# [Input]
──────────────────────────────

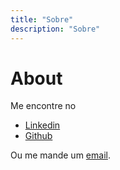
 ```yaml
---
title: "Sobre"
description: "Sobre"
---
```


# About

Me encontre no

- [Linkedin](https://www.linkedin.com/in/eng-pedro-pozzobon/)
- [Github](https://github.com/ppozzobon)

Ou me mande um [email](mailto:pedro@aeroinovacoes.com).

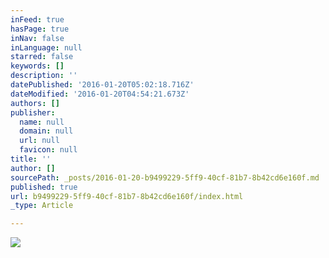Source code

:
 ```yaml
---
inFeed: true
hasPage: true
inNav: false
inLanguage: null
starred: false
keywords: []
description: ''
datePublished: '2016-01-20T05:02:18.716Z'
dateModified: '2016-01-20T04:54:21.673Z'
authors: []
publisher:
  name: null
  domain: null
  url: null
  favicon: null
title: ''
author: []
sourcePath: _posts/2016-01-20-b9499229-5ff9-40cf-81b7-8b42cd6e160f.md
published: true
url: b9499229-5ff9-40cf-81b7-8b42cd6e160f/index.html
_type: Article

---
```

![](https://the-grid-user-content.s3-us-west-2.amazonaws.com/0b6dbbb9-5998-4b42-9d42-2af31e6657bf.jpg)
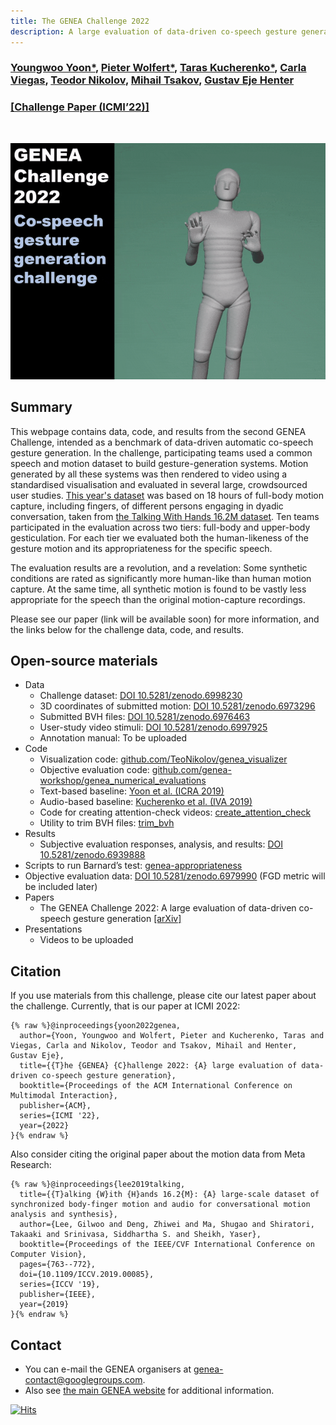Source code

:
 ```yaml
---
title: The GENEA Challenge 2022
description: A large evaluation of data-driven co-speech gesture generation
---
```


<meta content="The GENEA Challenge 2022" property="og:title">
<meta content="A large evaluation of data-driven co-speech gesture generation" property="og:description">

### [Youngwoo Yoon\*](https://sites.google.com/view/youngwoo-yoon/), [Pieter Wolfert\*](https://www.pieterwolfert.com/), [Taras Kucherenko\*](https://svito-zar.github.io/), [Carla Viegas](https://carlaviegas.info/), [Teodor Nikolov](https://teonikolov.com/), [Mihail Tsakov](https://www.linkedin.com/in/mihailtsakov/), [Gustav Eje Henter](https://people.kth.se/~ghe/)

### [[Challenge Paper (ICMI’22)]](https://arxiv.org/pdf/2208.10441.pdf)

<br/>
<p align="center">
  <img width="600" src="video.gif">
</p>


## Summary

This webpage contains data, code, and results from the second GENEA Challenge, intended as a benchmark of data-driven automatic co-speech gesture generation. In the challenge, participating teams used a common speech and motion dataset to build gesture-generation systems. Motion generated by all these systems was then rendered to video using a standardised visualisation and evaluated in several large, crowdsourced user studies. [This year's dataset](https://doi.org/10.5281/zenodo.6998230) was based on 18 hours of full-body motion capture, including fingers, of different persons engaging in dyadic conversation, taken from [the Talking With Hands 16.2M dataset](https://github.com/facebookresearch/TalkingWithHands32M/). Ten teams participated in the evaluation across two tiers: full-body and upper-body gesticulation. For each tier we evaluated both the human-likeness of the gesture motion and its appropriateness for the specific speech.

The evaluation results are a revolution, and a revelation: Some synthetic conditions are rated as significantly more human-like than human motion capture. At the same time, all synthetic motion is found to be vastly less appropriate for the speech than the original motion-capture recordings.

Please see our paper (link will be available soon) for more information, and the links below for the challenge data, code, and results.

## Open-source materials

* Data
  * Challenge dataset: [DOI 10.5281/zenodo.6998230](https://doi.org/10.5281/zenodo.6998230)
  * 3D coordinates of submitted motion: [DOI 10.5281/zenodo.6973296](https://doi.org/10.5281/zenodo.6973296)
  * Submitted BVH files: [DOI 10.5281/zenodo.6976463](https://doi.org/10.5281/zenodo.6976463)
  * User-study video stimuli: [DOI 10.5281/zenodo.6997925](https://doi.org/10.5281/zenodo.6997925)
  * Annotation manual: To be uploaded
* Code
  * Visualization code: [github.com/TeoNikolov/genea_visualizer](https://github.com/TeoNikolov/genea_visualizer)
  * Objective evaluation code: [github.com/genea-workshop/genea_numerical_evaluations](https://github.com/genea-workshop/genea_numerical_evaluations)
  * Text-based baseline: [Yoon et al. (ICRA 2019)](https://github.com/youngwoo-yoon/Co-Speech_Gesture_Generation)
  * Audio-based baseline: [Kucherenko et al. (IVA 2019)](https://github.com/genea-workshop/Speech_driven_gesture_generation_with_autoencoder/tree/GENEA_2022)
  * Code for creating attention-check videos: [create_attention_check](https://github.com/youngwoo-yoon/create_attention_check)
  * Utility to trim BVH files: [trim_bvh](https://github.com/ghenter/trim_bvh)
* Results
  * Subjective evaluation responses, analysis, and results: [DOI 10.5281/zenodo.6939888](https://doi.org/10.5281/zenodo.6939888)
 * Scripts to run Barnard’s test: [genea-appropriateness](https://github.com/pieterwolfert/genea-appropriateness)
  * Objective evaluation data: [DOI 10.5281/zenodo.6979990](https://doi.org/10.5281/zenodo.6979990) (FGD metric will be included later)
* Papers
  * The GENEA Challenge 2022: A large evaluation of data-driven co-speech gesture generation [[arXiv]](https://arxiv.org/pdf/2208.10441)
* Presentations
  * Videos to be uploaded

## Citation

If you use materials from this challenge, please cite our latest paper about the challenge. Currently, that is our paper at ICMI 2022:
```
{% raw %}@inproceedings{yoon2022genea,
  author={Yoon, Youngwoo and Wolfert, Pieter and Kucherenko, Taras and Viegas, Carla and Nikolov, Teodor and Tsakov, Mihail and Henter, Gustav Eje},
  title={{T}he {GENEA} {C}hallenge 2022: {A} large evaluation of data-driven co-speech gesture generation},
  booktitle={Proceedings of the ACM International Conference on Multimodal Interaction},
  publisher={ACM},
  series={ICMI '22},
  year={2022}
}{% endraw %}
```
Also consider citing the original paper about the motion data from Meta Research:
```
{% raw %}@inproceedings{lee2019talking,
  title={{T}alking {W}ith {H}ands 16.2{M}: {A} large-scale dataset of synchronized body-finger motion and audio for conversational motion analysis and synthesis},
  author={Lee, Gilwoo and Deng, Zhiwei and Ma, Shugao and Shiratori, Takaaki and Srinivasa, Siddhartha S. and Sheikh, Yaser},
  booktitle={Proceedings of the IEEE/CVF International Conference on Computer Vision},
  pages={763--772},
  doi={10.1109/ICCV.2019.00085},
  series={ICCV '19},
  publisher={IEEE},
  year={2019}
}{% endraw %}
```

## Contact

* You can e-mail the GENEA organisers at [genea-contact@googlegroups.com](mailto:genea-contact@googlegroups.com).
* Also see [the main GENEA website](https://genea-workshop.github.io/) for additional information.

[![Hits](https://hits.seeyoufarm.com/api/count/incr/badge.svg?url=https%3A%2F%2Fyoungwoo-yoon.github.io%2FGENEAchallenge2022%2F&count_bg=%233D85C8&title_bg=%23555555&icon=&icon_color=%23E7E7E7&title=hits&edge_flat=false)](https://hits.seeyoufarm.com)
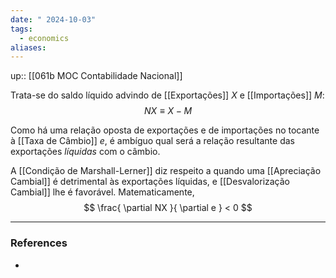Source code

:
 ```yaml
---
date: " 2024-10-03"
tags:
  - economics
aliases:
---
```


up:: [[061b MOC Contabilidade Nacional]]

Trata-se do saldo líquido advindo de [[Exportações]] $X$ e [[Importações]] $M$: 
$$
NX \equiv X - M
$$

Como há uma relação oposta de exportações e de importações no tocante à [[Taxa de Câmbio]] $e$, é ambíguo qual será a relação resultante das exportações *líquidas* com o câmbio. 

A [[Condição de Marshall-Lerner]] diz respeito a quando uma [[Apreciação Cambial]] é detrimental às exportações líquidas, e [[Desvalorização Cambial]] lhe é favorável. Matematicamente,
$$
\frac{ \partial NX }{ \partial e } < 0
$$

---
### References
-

──────────────────────────────

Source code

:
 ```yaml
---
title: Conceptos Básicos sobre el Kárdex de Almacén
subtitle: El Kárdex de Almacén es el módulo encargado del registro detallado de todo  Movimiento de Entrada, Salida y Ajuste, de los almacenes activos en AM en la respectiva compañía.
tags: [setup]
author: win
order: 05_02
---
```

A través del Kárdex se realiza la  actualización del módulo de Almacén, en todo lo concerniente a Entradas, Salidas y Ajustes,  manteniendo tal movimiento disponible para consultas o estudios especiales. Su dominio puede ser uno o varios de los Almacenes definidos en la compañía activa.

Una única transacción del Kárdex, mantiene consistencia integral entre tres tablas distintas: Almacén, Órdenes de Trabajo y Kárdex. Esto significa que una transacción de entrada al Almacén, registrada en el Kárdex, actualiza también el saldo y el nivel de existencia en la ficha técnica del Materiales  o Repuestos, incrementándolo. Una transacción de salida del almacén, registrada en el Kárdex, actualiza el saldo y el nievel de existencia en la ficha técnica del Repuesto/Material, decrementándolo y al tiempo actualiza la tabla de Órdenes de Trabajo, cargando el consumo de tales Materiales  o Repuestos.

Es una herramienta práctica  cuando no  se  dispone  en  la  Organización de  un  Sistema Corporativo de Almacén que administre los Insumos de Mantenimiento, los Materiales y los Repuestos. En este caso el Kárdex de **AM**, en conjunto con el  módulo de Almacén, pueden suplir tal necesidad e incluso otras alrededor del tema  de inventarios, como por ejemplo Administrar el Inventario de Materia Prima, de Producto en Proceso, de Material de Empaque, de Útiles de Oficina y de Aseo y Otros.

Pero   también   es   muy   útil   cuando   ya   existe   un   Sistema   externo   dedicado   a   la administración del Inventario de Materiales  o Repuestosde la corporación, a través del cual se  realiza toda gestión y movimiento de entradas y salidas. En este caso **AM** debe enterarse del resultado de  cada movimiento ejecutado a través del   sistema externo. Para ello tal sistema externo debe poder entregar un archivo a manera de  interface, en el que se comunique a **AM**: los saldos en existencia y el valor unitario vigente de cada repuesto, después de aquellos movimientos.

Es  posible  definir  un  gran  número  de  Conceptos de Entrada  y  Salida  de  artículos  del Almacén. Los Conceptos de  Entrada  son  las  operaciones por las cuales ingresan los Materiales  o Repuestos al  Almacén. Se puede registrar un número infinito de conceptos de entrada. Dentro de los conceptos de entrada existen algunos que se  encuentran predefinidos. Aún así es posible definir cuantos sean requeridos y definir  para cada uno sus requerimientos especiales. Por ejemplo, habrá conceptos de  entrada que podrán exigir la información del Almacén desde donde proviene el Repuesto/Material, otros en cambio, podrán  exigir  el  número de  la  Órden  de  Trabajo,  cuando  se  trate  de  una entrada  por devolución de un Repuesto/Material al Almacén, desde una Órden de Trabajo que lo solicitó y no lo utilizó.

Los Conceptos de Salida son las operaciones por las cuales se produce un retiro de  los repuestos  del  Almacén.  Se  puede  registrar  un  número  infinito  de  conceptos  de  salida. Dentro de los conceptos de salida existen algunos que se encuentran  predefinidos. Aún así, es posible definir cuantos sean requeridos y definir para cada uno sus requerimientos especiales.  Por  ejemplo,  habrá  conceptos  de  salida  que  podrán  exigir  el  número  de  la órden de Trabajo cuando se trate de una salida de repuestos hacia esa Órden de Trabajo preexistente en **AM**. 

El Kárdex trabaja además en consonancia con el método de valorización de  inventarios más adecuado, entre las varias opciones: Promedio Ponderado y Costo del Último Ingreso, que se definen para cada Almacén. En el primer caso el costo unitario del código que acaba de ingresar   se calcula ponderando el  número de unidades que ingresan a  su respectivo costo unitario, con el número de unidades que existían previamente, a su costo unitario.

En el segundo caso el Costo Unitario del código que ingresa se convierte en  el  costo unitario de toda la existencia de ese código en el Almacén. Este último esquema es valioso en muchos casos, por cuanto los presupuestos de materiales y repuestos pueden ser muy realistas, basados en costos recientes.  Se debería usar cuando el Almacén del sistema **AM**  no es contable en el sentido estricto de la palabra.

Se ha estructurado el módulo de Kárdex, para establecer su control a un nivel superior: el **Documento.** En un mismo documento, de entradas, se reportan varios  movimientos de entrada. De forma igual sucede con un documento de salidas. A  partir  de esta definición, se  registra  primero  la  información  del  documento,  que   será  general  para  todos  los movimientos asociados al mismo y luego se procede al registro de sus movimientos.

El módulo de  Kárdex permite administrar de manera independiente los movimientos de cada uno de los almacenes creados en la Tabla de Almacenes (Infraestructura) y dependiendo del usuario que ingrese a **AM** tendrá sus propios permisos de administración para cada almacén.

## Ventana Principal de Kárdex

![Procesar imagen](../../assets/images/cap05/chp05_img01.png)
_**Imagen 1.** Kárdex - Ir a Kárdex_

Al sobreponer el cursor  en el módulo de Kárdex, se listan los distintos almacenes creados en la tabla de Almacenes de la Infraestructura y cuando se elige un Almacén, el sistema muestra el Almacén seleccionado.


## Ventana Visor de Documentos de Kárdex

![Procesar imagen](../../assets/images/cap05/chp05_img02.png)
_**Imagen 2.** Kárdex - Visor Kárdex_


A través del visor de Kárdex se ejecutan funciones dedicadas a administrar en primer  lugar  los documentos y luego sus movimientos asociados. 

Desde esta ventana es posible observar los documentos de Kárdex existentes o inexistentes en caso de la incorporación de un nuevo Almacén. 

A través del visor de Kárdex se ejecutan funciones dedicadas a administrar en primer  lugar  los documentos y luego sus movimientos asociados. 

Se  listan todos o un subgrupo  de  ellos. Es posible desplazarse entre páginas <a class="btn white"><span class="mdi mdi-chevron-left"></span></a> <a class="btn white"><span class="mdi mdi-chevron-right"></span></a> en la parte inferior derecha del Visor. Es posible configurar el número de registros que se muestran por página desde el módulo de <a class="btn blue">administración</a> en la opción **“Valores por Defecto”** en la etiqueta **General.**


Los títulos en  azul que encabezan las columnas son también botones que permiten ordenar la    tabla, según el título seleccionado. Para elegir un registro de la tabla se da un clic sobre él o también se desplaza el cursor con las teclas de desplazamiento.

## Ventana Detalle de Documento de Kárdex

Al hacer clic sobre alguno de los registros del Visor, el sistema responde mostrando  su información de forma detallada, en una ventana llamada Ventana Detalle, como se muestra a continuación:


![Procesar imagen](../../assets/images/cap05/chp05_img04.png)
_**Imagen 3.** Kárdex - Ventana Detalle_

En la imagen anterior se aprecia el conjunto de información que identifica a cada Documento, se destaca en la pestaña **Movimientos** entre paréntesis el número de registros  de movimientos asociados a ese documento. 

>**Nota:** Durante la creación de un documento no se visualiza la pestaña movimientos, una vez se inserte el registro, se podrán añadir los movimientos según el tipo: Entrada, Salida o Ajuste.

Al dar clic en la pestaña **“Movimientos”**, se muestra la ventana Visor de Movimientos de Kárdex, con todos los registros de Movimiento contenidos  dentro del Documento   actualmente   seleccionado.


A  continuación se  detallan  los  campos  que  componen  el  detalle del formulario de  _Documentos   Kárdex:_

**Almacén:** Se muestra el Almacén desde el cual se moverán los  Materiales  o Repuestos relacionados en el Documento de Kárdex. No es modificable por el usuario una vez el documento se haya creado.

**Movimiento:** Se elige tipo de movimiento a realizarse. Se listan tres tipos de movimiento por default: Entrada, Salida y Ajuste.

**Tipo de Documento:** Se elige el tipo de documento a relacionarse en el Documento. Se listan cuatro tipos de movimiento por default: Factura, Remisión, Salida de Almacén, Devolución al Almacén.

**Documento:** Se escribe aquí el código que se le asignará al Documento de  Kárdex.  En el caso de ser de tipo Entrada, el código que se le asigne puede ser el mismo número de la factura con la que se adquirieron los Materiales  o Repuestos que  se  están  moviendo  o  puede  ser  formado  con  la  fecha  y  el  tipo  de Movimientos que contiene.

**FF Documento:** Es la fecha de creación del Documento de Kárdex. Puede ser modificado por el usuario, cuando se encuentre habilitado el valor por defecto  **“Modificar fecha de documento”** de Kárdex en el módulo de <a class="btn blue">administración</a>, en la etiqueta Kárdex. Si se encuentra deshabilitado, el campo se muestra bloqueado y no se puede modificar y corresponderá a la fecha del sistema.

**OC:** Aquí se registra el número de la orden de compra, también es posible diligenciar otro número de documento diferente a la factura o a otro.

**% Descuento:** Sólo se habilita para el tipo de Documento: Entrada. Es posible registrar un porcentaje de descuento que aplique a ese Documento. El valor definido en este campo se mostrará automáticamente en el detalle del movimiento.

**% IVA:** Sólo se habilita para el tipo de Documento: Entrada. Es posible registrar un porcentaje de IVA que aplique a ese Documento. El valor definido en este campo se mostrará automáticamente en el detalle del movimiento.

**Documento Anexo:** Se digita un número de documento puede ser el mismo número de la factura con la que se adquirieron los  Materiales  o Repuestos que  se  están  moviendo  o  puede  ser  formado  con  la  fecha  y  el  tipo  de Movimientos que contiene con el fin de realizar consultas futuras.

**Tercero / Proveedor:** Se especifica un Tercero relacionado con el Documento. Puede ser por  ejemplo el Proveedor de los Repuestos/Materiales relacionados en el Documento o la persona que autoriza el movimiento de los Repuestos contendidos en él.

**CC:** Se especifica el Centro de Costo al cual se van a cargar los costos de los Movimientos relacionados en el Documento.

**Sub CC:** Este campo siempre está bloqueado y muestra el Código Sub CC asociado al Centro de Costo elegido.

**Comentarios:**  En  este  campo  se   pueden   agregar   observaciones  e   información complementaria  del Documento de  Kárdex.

──────────────────────────────

Return all lines in the entries above that carry the word "inproceedings".

# [Written solution]
{% raw %}@inproceedings{yoon2022genea,
{% raw %}@inproceedings{lee2019talking,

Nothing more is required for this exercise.